The STUR (and LTUR) data used to get the first two columns of results are from a heterogeneous group of job seekers. Therefore, we experimented with splitting the STUR into more-detailed groupings. One such example, reported in the third column, is made up of the very-short-term unemployment rate (VSTUR), which we define as the fraction of the labor force that has been out of work for less than five weeks, and the medium-term unemployment rate (MTUR), which again is the fraction of the labor force out of work for five to 26 weeks. We find no relationship between the VSTUR and real wage growth. Indeed, the VSTUR has little variation across the business cycle and has been on a long secular decline since the early 1980s. However, the MTUR seems to be strongly associated with declining real wage growth. Again, the results are of a similar flavor, although a little weaker, when we restrict the sample to the past 20 years (not shown in figure 3).

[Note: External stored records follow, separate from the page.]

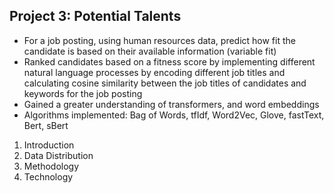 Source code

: ## Project 3: Potential Talents 
 - For a job posting, using human resources data, predict how fit the candidate is based on their available information (variable fit)
 - Ranked candidates based on a fitness score by implementing different natural language processes by encoding different job titles and calculating cosine similarity between the job titles of candidates and keywords for the job posting
- Gained a greater understanding of transformers, and word embeddings 
 - Algorithms implemented: Bag of Words, tfIdf, Word2Vec, Glove, fastText, Bert, sBert
1. Introduction
2. Data Distribution
3. Methodology
4. Technology

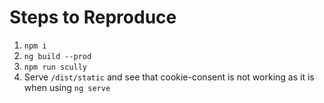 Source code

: # Steps to Reproduce

1. `npm i`
2. `ng build --prod`
3. `npm run scully`
4. Serve `/dist/static` and see that cookie-consent is not working as it is when using `ng serve`
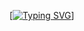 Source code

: [[![Typing SVG](https://readme-typing-svg.demolab.com?font=Fira+Code&pause=1000&width=435&lines=%EA%B9%80%EB%AF%BC%EC%86%94+%EC%9D%B4%EC%A0%9C+%EA%B3%B5%EB%B6%80%ED%95%A0%EA%B1%B0%EC%9E%84)](https://git.io/typing-svg)]
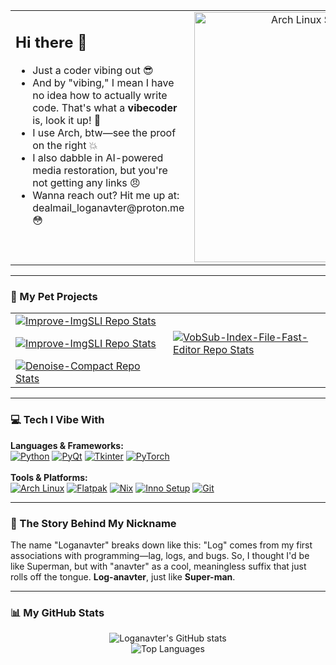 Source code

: <table width="100%">
  <tr>
    <td width="50%" valign="top">
      <h2>Hi there 👋</h2>
      <ul>
        <li>Just a coder vibing out 😎</li>
        <li>And by "vibing," I mean I have no idea how to actually write code. That's what a <b>vibecoder</b> is, look it up! 💅</li>
        <li>I use Arch, btw—see the proof on the right 💥</li>
        <li>I also dabble in AI-powered media restoration, but you're not getting any links 😠</li>
        <li>Wanna reach out? Hit me up at: dealmail_loganavter@proton.me 😳</li>
      </ul>
    </td>
    <td width="50%" valign="top" align="center">
      <img src="https://github.com/user-attachments/assets/b654e44b-d0a8-4b0c-8203-0bce603bbb3b" alt="Arch Linux Screenshot" width="400">
    </td>
  </tr>
</table>

---

### 🚀 My Pet Projects

<table>
  <tr>
    <td width="50%">
      <a href="https://github.com/Loganavter/Improve-ImgSLI">
        <img src="https://github-readme-stats.vercel.app/api/pin/?username=Loganavter&repo=Improve-ImgSLI&theme=dracula&show_owner=true" alt="Improve-ImgSLI Repo Stats">
      </a>
    </td>
      <tr>
    <td width="50%">
      <a href="https://github.com/Loganavter/Tkonverter">
        <img src="https://github-readme-stats.vercel.app/api/pin/?username=Loganavter&repo=Tkonverter&theme=dracula&show_owner=true" alt="Improve-ImgSLI Repo Stats">
      </a>
    </td>
    <td width="50%">
      <a href="https://github.com/Loganavter/VobSub-Index-File-Fast-Editor">
        <img src="https://github-readme-stats.vercel.app/api/pin/?username=Loganavter&repo=VobSub-Index-File-Fast-Editor&theme=dracula&show_owner=true" alt="VobSub-Index-File-Fast-Editor Repo Stats">
      </a>
    </td>
  </tr>
  <tr>
    <td width="50%">
      <a href="https://github.com/Loganavter/Denoise-Compact">
        <img src="https://github-readme-stats.vercel.app/api/pin/?username=Loganavter&repo=Denoise-Compact&theme=dracula&show_owner=true" alt="Denoise-Compact Repo Stats">
      </a>
    </td>
    <td width="50%">
      <!-- Placeholder for a future project -->
    </td>
  </tr>
</table>

---

### 💻 Tech I Vibe With

<!-- This title keeps the original's casual tone -->
<p align="left">
  <b>Languages & Frameworks:</b><br>
  <a href="https://www.python.org" target="_blank"><img alt="Python" src="https://img.shields.io/badge/python-3670A0?style=for-the-badge&logo=python&logoColor=ffdd54"></a>
  <a href="https://riverbankcomputing.com/software/pyqt/intro" target="_blank"><img alt="PyQt" src="https://img.shields.io/badge/PyQt-41CD52?style=for-the-badge&logo=qt&logoColor=white"></a>
  <a href="https://docs.python.org/3/library/tkinter.html" target="_blank"><img alt="Tkinter" src="https://img.shields.io/badge/tkinter-grey?style=for-the-badge"></a>
  <a href="https://pytorch.org/" target="_blank"><img alt="PyTorch" src="https://img.shields.io/badge/PyTorch-%23EE4C2C.svg?style=for-the-badge&logo=PyTorch&logoColor=white"></a>
  <br><br>
  <b>Tools & Platforms:</b><br>
  <a href="https://archlinux.org/" target="_blank"><img alt="Arch Linux" src="https://img.shields.io/badge/Arch%20Linux-1793D1?style=for-the-badge&logo=arch-linux&logoColor=white"></a>
  <a href="https://flatpak.org/" target="_blank"><img alt="Flatpak" src="https://img.shields.io/badge/Flatpak-4A86CF?style=for-the-badge&logo=flatpak&logoColor=white"></a>
  <a href="https://nixos.org/" target="_blank"><img alt="Nix" src="https://img.shields.io/badge/NIX-5277C3?style=for-the-badge&logo=nixos&logoColor=white"></a>
  <a href="https://jrsoftware.org/isinfo.php" target="_blank"><img alt="Inno Setup" src="https://img.shields.io/badge/Inno%20Setup-blue?style=for-the-badge"></a>
  <a href="https://git-scm.com/" target="_blank"><img alt="Git" src="https://img.shields.io/badge/git-%23F05033.svg?style=for-the-badge&logo=git&logoColor=white"></a>
</p>
<!-- Added links to the technologies for better user experience -->

---

### 🌊 The Story Behind My Nickname

The name "Loganavter" breaks down like this: "Log" comes from my first associations with programming—lag, logs, and bugs. So, I thought I'd be like Superman, but with "anavter" as a cool, meaningless suffix that just rolls off the tongue. **Log-anavter**, just like **Super-man**.

---

### 📊 My GitHub Stats

<p align="center">
  <img src="https://github-readme-stats.vercel.app/api?username=Loganavter&show_icons=true&theme=dracula&count_private=true" alt="Loganavter's GitHub stats">
  <br>
  <img src="https://github-readme-stats.vercel.app/api/top-langs/?username=Loganavter&layout=compact&theme=dracula" alt="Top Languages">
</p>
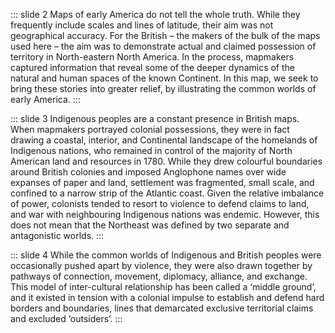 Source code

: ::: slide 2
Maps of early America do not tell the whole truth. While they frequently include scales and lines of latitude, their aim
was not geographical accuracy. For the British – the makers of the bulk of the maps used here – the aim was to
demonstrate actual and claimed possession of territory in North-eastern North America. In the process, mapmakers
captured information that reveal some of the deeper dynamics of the natural and human spaces of the known Continent. In
this map, we seek to bring these stories into greater relief, by illustrating the common worlds of early America.
:::

::: slide 3
Indigenous peoples are a constant presence in British maps. When mapmakers portrayed colonial possessions, they were in
fact drawing a coastal, interior, and Continental landscape of the homelands of Indigenous nations, who remained in
control of the majority of North American land and resources in 1780. While they drew colourful boundaries around
British colonies and imposed Anglophone names over wide expanses of paper and land, settlement was fragmented, small
scale, and confined to a narrow strip of the Atlantic coast. Given the relative imbalance of power, colonists tended to
resort to violence to defend claims to land, and war with neighbouring Indigenous nations was endemic. However, this
does not mean that the Northeast was defined by two separate and antagonistic worlds.
:::

::: slide 4
While the common worlds of Indigenous and British peoples were occasionally pushed apart by violence, they were also
drawn together by pathways of connection, movement, diplomacy, alliance, and exchange. This model of inter-cultural
relationship has been called a ‘middle ground’, and it existed in tension with a colonial impulse to establish and
defend hard borders and boundaries, lines that demarcated exclusive territorial claims and excluded ‘outsiders’.
:::
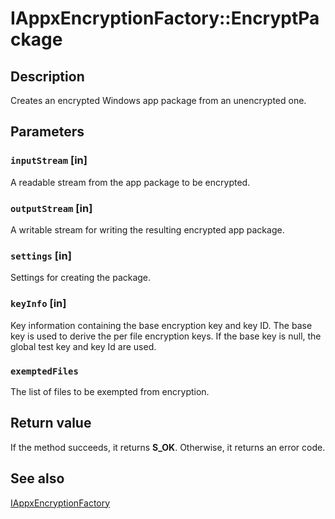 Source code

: # IAppxEncryptionFactory::EncryptPackage

## Description

Creates an encrypted Windows app package from an unencrypted one.

## Parameters

### `inputStream` [in]

A readable stream from the app package to be encrypted.

### `outputStream` [in]

A writable stream for writing the resulting encrypted app package.

### `settings` [in]

Settings for creating the package.

### `keyInfo` [in]

Key information containing the base encryption key and key ID. The base key is used to derive the per file encryption keys. If the base key is null, the global test key and key Id are used.

### `exemptedFiles`

The list of files to be exempted from encryption.

## Return value

If the method succeeds, it returns **S_OK**. Otherwise, it returns an error code.

## See also

[IAppxEncryptionFactory](https://learn.microsoft.com/windows/desktop/api/appxpackaging/nn-appxpackaging-iappxencryptionfactory) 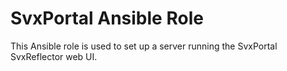 # SvxPortal Ansible Role
This Ansible role is used to set up a server running the SvxPortal SvxReflector
web UI.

Although much of the discussion of the wage Phillips curve is focused on unemployment rates, it is reasonable to expect other measures of labor market conditions to matter. We looked at a variety that are calculable in the CPS—in particular, the share of the labor force working part time for economic reasons (the part time for economic reasons rate, or PTERR), the share of the working-age population that is not in the labor force (NILF) but wants a job,6 the White prime-age (25–54 years old) male unemployment rate, the employment-to-population ratio, the share of the population that switched employers, and the share of the population that switched labor market status (e.g., those who went through unemployment-to-employment, employment-to-unemployment, NILF-to-unemployment, and unemployment-to-NILF transitions).
The PTERR stands out. Even after conditioning on the unemployment rates from the third column, the fourth column shows that a 1 percentage point increase in the PTERR is associated with a change of –0.40 percentage points in real wage growth (standard error of 0.09 percentage points). Conditioning on PTERR also reduces the impact of LTUR, to the point that this result is economically small and no longer statistically significant (see the fourth row, fourth column).7 Notably, the share of the labor force working part time for noneconomic reasons (see note 7) has no impact on real wage growth or the other coefficients, including PTERR and STUR, in the statistical model. The PTERR results are particularly striking given that this rate has been elevated over the past six years (blue line in figure 2). The PTERR rose from 2.9% during 2005–07, peaked at 5.9% in 2009, and then fell back to only 4.8% as of June 2014.
Finally, the results discussed thus far relate to the growth of average real wages. The fifth and sixth columns report results for real wage growth at the 25th and 75th percentiles of a state’s wage distribution. The impacts of a 1 percentage point jump in the MTUR and PTERR are particularly strong at the bottom of the wage distribution (the results for the 10th percentile wage are even stronger, though they are not shown); and for the most part, the effects decline monotonically, but always remain statistically significant, at higher wage levels. That is, the impact of slack labor market conditions is strongest for jobs that pay near the bottom of the wage distribution and is weakest, but still present, for jobs at the top.
Conclusion
Although our estimates are not meant to be interpreted as causal, they do suggest a strong association between real wage growth and medium-term unemployment, as well as a link between real wage growth and marginally attached workers, particularly those working part time involuntarily for economic reasons. What do these results imply about real wage growth today? We estimate that average real wage growth would have been roughly one-half of a percentage point to 1 percentage point higher in June 2014 if labor market conditions had been similar to those of 2005–07. Thus, it appears that the slack in the jobs market still weighs heavily on the real wage prospects of American workers.
Notes
1 Survey respondents reporting this labor force status to the U.S. Bureau of Labor Statistics (BLS) are currently working less than 35 hours per week for economic reasons such as “slack work or unfavorable business conditions, inability to find full-time work, or seasonal declines in demand.” For details on how the BLS categorizes part-time workers, see www.bls.gov/news.release/empsit.t08.htm.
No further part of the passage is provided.